Pictures paired with source code.
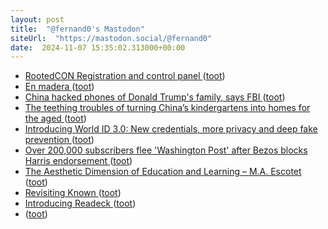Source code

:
 ```yaml
---
layout: post
title:  "@fernand0's Mastodon"
siteUrl:  "https://mastodon.social/@fernand0"
date:  2024-11-07 15:35:02.313000+00:00
---
```

*  [RootedCON Registration and control panel ](https://cfp.rootedcon.com/cfp/oldskool/7) ([toot](https://mastodon.social/@fernand0/113442403274607972))
*  [En madera ](https://www.flickr.com/photos/fernand0/54080256484) ([toot](https://mastodon.social/@fernand0/113441738553719532))
*  [China hacked phones of Donald Trump's family, says FBI ](https://www.telegraph.co.uk/us/politics/2024/10/29/china-hacked-phones-donald-trump-family-says-fbi) ([toot](https://mastodon.social/@fernand0/113441716708078020))
*  [The teething troubles of turning China’s kindergartens into homes for the aged ](https://www.scmp.com/news/china/politics/article/3283061/teething-troubles-turning-chinas-kindergartens-homes-age) ([toot](https://mastodon.social/@fernand0/113441480331845804))
*  [Introducing World ID 3.0: New credentials, more privacy and deep fake prevention ](https://world.org/blog/announcements/introducing-world-id-3-new-credentials-more-privacy-deep-fake-preventio) ([toot](https://mastodon.social/@fernand0/113441194166420907))
*  [Over 200,000 subscribers flee &#39;Washington Post&#39; after Bezos blocks Harris endorsement  ](https://www.npr.org/2024/10/28/nx-s1-5168416/washington-post-bezos-endorsement-president-cancellations-resignations) ([toot](https://mastodon.social/@fernand0/113440870685732601))
*  [The Aesthetic Dimension of Education and Learning – M.A. Escotet ](https://miguelescotet.com/2024/the-aesthetic-dimension-of-education-and-learning) ([toot](https://mastodon.social/@fernand0/113440059772703633))
*  [Revisiting Known ](https://werd.io/2024/revisiting-know) ([toot](https://mastodon.social/@fernand0/113439212142007783))
*  [Introducing Readeck ](https://readeck.org/en/blog/202312-readeck) ([toot](https://mastodon.social/@fernand0/113437502366115448))
*  [ ](https://mastodon.social/@joseli) ([toot](https://mastodon.social/@fernand0/113437476055982877))
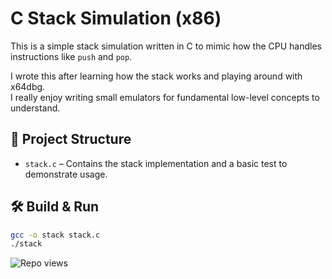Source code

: # C Stack Simulation (x86)

This is a simple stack simulation written in C to mimic how the CPU handles instructions like `push` and `pop`.

I wrote this after learning how the stack works and playing around with x64dbg.  
I really enjoy writing small emulators for fundamental low-level concepts to understand.

## 📂 Project Structure

- `stack.c` – Contains the stack implementation and a basic test to demonstrate usage.

## 🛠️ Build & Run

```bash
gcc -o stack stack.c
./stack
```

![Repo views](https://komarev.com/ghpvc/?username=0xilovebits&repo=x86-stack-emulator-in-c&color=brightgreen&label=Repo+Views)

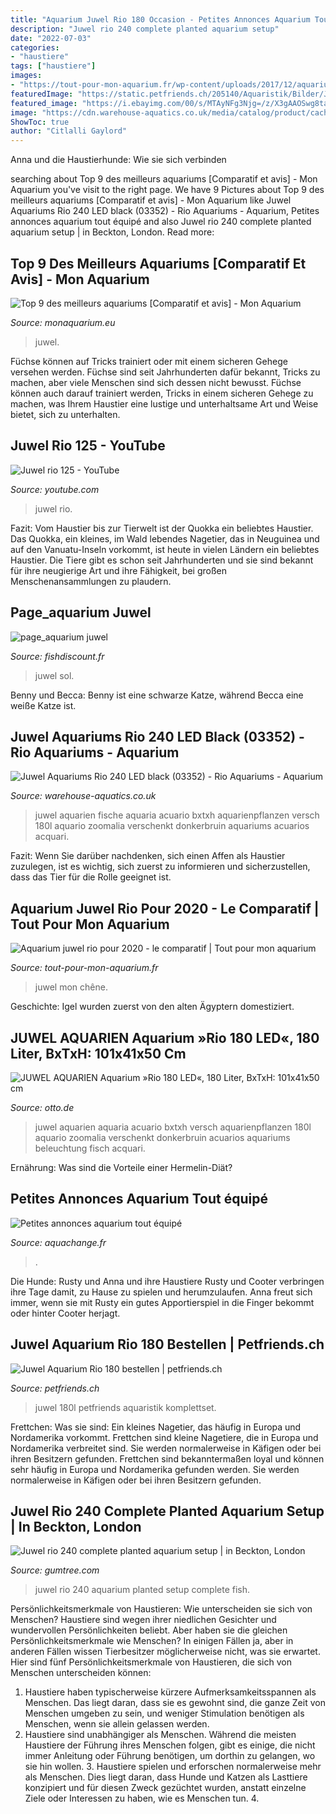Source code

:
 ```yaml
---
title: "Aquarium Juwel Rio 180 Occasion - Petites Annonces Aquarium Tout équipé"
description: "Juwel rio 240 complete planted aquarium setup"
date: "2022-07-03"
categories:
- "haustiere"
tags: ["haustiere"]
images:
- "https://tout-pour-mon-aquarium.fr/wp-content/uploads/2017/12/aquarium-juwel-rio-le-comparatif-top-2-image-0.jpg"
featuredImage: "https://static.petfriends.ch/205140/Aquaristik/Bilder/Juwel-Aquarium-Rio-180-noir.jpg"
featured_image: "https://i.ebayimg.com/00/s/MTAyNFg3Njg=/z/X3gAAOSwg8taShtB/$_86.JPG"
image: "https://cdn.warehouse-aquatics.co.uk/media/catalog/product/cache/1/image/9df78eab33525d08d6e5fb8d27136e95/4/0/4022573033502__2_.jpg"
ShowToc: true
author: "Citlalli Gaylord"
---
```



Anna und die Haustierhunde: Wie sie sich verbinden

	

		
searching about Top 9 des meilleurs aquariums [Comparatif et avis] - Mon Aquarium you've visit to the right page. We have 9 Pictures about Top 9 des meilleurs aquariums [Comparatif et avis] - Mon Aquarium like Juwel Aquariums Rio 240 LED black (03352) - Rio Aquariums - Aquarium, Petites annonces aquarium tout équipé and also Juwel rio 240 complete planted aquarium setup | in Beckton, London. Read more:
		
    
## Top 9 Des Meilleurs Aquariums [Comparatif Et Avis] - Mon Aquarium

<img loading=lazy src="http://monaquarium.eu/wp-content/uploads/2021/07/Aquarium-Juwel-Rio-180-.jpg" onerror="this.onerror=null;this.src='https://tse3.mm.bing.net/th?id=OIP.9Y_Bo9sibmKCCAe4bjl0-gHaD5&amp;pid=15.1';" alt="Top 9 des meilleurs aquariums [Comparatif et avis] - Mon Aquarium">

_Source: monaquarium.eu_

>juwel. 

	

Füchse können auf Tricks trainiert oder mit einem sicheren Gehege versehen werden.
Füchse sind seit Jahrhunderten dafür bekannt, Tricks zu machen, aber viele Menschen sind sich dessen nicht bewusst. Füchse können auch darauf trainiert werden, Tricks in einem sicheren Gehege zu machen, was Ihrem Haustier eine lustige und unterhaltsame Art und Weise bietet, sich zu unterhalten.

    
## Juwel Rio 125 - YouTube

<img loading=lazy src="https://i.ytimg.com/vi/CZ_q9b0AfGc/maxresdefault.jpg" onerror="this.onerror=null;this.src='https://tse4.mm.bing.net/th?id=OIP.VQ5GK6A8FY6e3637LEd7iQHaEK&amp;pid=15.1';" alt="Juwel rio 125 - YouTube">

_Source: youtube.com_

>juwel rio. 

	

Fazit: Vom Haustier bis zur Tierwelt ist der Quokka ein beliebtes Haustier.
Das Quokka, ein kleines, im Wald lebendes Nagetier, das in Neuguinea und auf den Vanuatu-Inseln vorkommt, ist heute in vielen Ländern ein beliebtes Haustier. Die Tiere gibt es schon seit Jahrhunderten und sie sind bekannt für ihre neugierige Art und ihre Fähigkeit, bei großen Menschenansammlungen zu plaudern.

    
## Page_aquarium Juwel

<img loading=lazy src="http://fishdiscount.fr/pages/tarif_materiel/juwel/photo_aquarium/rio125_web.jpg" onerror="this.onerror=null;this.src='https://tse3.mm.bing.net/th?id=OIP.-XgZn60t4l5aPZSIOm5D9QHaIX&amp;pid=15.1';" alt="page_aquarium juwel">

_Source: fishdiscount.fr_

>juwel sol. 

	

Benny und Becca: Benny ist eine schwarze Katze, während Becca eine weiße Katze ist.

    
## Juwel Aquariums Rio 240 LED Black (03352) - Rio Aquariums - Aquarium

<img loading=lazy src="https://cdn.warehouse-aquatics.co.uk/media/catalog/product/cache/1/image/9df78eab33525d08d6e5fb8d27136e95/4/0/4022573033502__2_.jpg" onerror="this.onerror=null;this.src='https://tse4.mm.bing.net/th?id=OIP.DGvSAMB3LaHcwXCwlVDDrgHaD2&amp;pid=15.1';" alt="Juwel Aquariums Rio 240 LED black (03352) - Rio Aquariums - Aquarium">

_Source: warehouse-aquatics.co.uk_

>juwel aquarien fische aquaria acuario bxtxh aquarienpflanzen versch 180l aquario zoomalia verschenkt donkerbruin aquariums acuarios acquari. 

	

Fazit: Wenn Sie darüber nachdenken, sich einen Affen als Haustier zuzulegen, ist es wichtig, sich zuerst zu informieren und sicherzustellen, dass das Tier für die Rolle geeignet ist.

    
## Aquarium Juwel Rio Pour 2020 - Le Comparatif | Tout Pour Mon Aquarium

<img loading=lazy src="https://tout-pour-mon-aquarium.fr/wp-content/uploads/2017/12/aquarium-juwel-rio-le-comparatif-top-2-image-0.jpg" onerror="this.onerror=null;this.src='https://tse1.mm.bing.net/th?id=OIP.WDLYlwto0R_-FatpzV9F7QHaIA&amp;pid=15.1';" alt="Aquarium juwel rio pour 2020 - le comparatif | Tout pour mon aquarium">

_Source: tout-pour-mon-aquarium.fr_

>juwel mon chêne. 

	

Geschichte: Igel wurden zuerst von den alten Ägyptern domestiziert.

    
## JUWEL AQUARIEN Aquarium »Rio 180 LED«, 180 Liter, BxTxH: 101x41x50 Cm

<img loading=lazy src="https://i.otto.de/i/otto/b5e5faf5-571c-57f0-9f93-3ce44f937038/juwel-aquarien-aquarium-rio-180-led-180-liter-bxtxh-101x41x50-cm-in-versch-farben-schwarz.jpg?$formatz$" onerror="this.onerror=null;this.src='https://tse3.mm.bing.net/th?id=OIP.SIeIcYZIVqxH_kQSbxjUggHaD5&amp;pid=15.1';" alt="JUWEL AQUARIEN Aquarium »Rio 180 LED«, 180 Liter, BxTxH: 101x41x50 cm">

_Source: otto.de_

>juwel aquarien aquaria acuario bxtxh versch aquarienpflanzen 180l aquario zoomalia verschenkt donkerbruin acuarios aquariums beleuchtung fisch acquari. 

	

Ernährung: Was sind die Vorteile einer Hermelin-Diät?

    
## Petites Annonces Aquarium Tout équipé

<img loading=lazy src="https://www.aquachange.fr/Librairie/Images/materiels/6/6/7/originale_aqua.jpg" onerror="this.onerror=null;this.src='https://tse2.mm.bing.net/th?id=OIP.BJrmpz2_efgvpobGvLoSbgHaGa&amp;pid=15.1';" alt="Petites annonces aquarium tout équipé">

_Source: aquachange.fr_

>. 

	

Die Hunde: Rusty und
Anna und ihre Haustiere Rusty und Cooter verbringen ihre Tage damit, zu Hause zu spielen und herumzulaufen. Anna freut sich immer, wenn sie mit Rusty ein gutes Apportierspiel in die Finger bekommt oder hinter Cooter herjagt.

    
## Juwel Aquarium Rio 180 Bestellen | Petfriends.ch

<img loading=lazy src="https://static.petfriends.ch/205140/Aquaristik/Bilder/Juwel-Aquarium-Rio-180-noir.jpg" onerror="this.onerror=null;this.src='https://tse4.mm.bing.net/th?id=OIP.W4Pbbwb-Y0oF7Pndj7y-uQHaED&amp;pid=15.1';" alt="Juwel Aquarium Rio 180 bestellen | petfriends.ch">

_Source: petfriends.ch_

>juwel 180l petfriends aquaristik komplettset. 

	

Frettchen: Was sie sind: Ein kleines Nagetier, das häufig in Europa und Nordamerika vorkommt.
Frettchen sind kleine Nagetiere, die in Europa und Nordamerika verbreitet sind. Sie werden normalerweise in Käfigen oder bei ihren Besitzern gefunden. Frettchen sind bekanntermaßen loyal und können sehr häufig in Europa und Nordamerika gefunden werden. Sie werden normalerweise in Käfigen oder bei ihren Besitzern gefunden.

    
## Juwel Rio 240 Complete Planted Aquarium Setup | In Beckton, London

<img loading=lazy src="https://i.ebayimg.com/00/s/MTAyNFg3Njg=/z/X3gAAOSwg8taShtB/$_86.JPG" onerror="this.onerror=null;this.src='https://tse2.mm.bing.net/th?id=OIP.ofnQQ2a_Xl0oS-4q9t0eeQHaJ4&amp;pid=15.1';" alt="Juwel rio 240 complete planted aquarium setup | in Beckton, London">

_Source: gumtree.com_

>juwel rio 240 aquarium planted setup complete fish. 

	

Persönlichkeitsmerkmale von Haustieren: Wie unterscheiden sie sich von Menschen?
Haustiere sind wegen ihrer niedlichen Gesichter und wundervollen Persönlichkeiten beliebt. Aber haben sie die gleichen Persönlichkeitsmerkmale wie Menschen? In einigen Fällen ja, aber in anderen Fällen wissen Tierbesitzer möglicherweise nicht, was sie erwartet. Hier sind fünf Persönlichkeitsmerkmale von Haustieren, die sich von Menschen unterscheiden können:
1. Haustiere haben typischerweise kürzere Aufmerksamkeitsspannen als Menschen. Das liegt daran, dass sie es gewohnt sind, die ganze Zeit von Menschen umgeben zu sein, und weniger Stimulation benötigen als Menschen, wenn sie allein gelassen werden.
2. Haustiere sind unabhängiger als Menschen. Während die meisten Haustiere der Führung ihres Menschen folgen, gibt es einige, die nicht immer Anleitung oder Führung benötigen, um dorthin zu gelangen, wo sie hin wollen. 3. Haustiere spielen und erforschen normalerweise mehr als Menschen. Dies liegt daran, dass Hunde und Katzen als Lasttiere konzipiert und für diesen Zweck gezüchtet wurden, anstatt einzelne Ziele oder Interessen zu haben, wie es Menschen tun. 4.

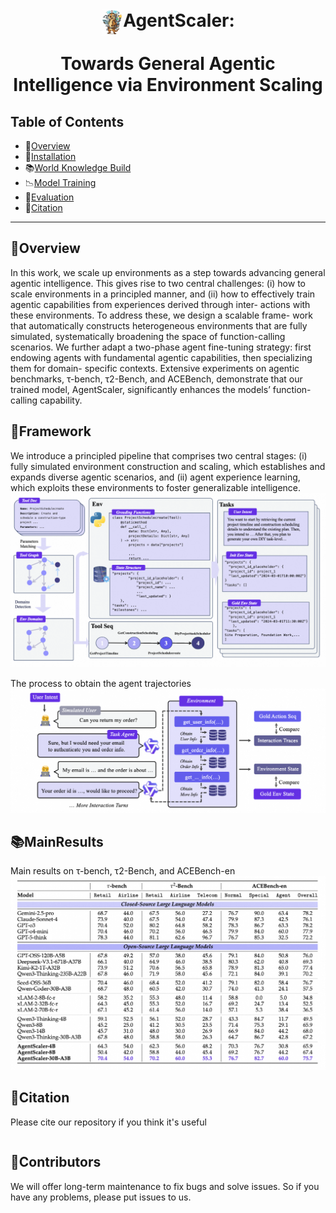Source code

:
<h1 align="center"> <img src="assets/caller.jpg" alt="AgentScaler Logo" width="35" style="vertical-align: middle; margin-right: px;">AgentScaler: 

Towards General Agentic Intelligence via Environment Scaling</h1>

## Table of Contents

- 🌟[Overview](#overview)
- 🔧[Installation](#installation)
- 📚[World Knowledge Build](#world-knowledge-build)
- 📉[Model Training](#model-training)
- 🧐[Evaluation](#evaluation)
- 🚩[Citation](#citation)

---




## 🌟Overview

In this work, we scale up environments as a step
towards advancing general agentic intelligence. This gives rise to two central
challenges: (i) how to scale environments in a principled manner, and (ii) how
to effectively train agentic capabilities from experiences derived through inter-
actions with these environments. To address these, we design a scalable frame-
work that automatically constructs heterogeneous environments that are fully
simulated, systematically broadening the space of function-calling scenarios.
We further adapt a two-phase agent fine-tuning strategy: first endowing agents
with fundamental agentic capabilities, then specializing them for domain-
specific contexts. Extensive experiments on agentic benchmarks, τ-bench,
τ2-Bench, and ACEBench, demonstrate that our trained model, AgentScaler,
significantly enhances the models’ function-calling capability.

## 🔧Framework
We introduce a principled pipeline that comprises two central stages: (i) fully simulated
environment construction and scaling, which establishes and expands diverse agentic scenarios, and (ii)
agent experience learning, which exploits these environments to foster generalizable intelligence.
![Framework Overview](assets/env_build.png "Click to see the detailed architecture")

The process to obtain the agent trajectories
![Framework Overview](assets/infer.png "Click to see the detailed architecture")


## 📚MainResults
Main results on τ-bench, τ2-Bench, and ACEBench-en
![Main Results](assets/main.png "Click to see the detailed architecture")




## 🚩Citation

Please cite our repository if you think it's useful

```bibtex

```



## 🎉Contributors


We will offer long-term maintenance to fix bugs and solve issues. So if you have any problems, please put issues to us.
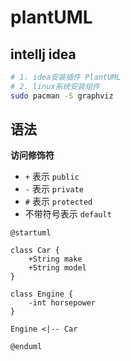 # plantUML

## intellj idea

```bash
# 1. idea安装插件 PlantUML
# 2. linux系统安装组件
sudo pacman -S graphviz
```

## 语法


**访问修饰符**

- `+` 表示 `public`
- `-` 表示 `private`
- `#` 表示 `protected`
- 不带符号表示 `default`

```puml
@startuml

class Car {
    +String make
    +String model
}

class Engine {
    -int horsepower
}

Engine <|-- Car

@enduml
```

Exercise. For the records above, tally the lines in which "politics" appears, and give the number by itself.

Solution for this task. 2